Stored data entries:
▬▬▬▬▬▬▬▬▬▬
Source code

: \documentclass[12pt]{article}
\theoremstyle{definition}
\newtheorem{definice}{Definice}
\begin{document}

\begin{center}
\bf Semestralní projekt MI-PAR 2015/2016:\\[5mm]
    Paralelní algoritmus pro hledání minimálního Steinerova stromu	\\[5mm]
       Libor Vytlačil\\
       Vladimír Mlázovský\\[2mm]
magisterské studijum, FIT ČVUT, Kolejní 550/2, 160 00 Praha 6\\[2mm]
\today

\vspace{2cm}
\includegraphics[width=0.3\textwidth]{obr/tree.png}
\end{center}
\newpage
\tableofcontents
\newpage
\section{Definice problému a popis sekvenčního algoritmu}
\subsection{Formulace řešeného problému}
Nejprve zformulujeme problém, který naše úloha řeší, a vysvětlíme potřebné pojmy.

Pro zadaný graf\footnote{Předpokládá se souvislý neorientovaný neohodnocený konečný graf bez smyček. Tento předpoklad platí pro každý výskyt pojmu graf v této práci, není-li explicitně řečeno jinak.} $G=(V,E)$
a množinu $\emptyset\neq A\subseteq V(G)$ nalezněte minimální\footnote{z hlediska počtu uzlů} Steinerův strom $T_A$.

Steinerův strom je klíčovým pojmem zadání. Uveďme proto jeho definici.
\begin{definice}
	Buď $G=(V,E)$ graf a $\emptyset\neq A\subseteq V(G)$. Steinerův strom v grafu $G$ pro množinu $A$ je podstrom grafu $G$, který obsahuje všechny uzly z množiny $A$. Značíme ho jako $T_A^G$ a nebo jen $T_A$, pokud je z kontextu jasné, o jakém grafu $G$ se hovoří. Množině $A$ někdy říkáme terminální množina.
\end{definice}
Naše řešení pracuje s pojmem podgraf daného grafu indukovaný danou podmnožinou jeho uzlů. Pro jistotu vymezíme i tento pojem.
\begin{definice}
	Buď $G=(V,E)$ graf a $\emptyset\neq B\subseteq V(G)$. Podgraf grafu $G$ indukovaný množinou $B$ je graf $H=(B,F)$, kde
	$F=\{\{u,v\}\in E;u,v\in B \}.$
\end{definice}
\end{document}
▬▬▬▬▬▬▬▬▬▬
Lines that hold "množinu" are the ones to copy, so pick each out from the data.

Your response:
a množinu $\emptyset\neq A\subseteq V(G)$ nalezněte minimální\footnote{z hlediska počtu uzlů} Steinerův strom $T_A$.
	Buď $G=(V,E)$ graf a $\emptyset\neq A\subseteq V(G)$. Steinerův strom v grafu $G$ pro množinu $A$ je podstrom grafu $G$, který obsahuje všechny uzly z množiny $A$. Značíme ho jako $T_A^G$ a nebo jen $T_A$, pokud je z kontextu jasné, o jakém grafu $G$ se hovoří. Množině $A$ někdy říkáme terminální množina.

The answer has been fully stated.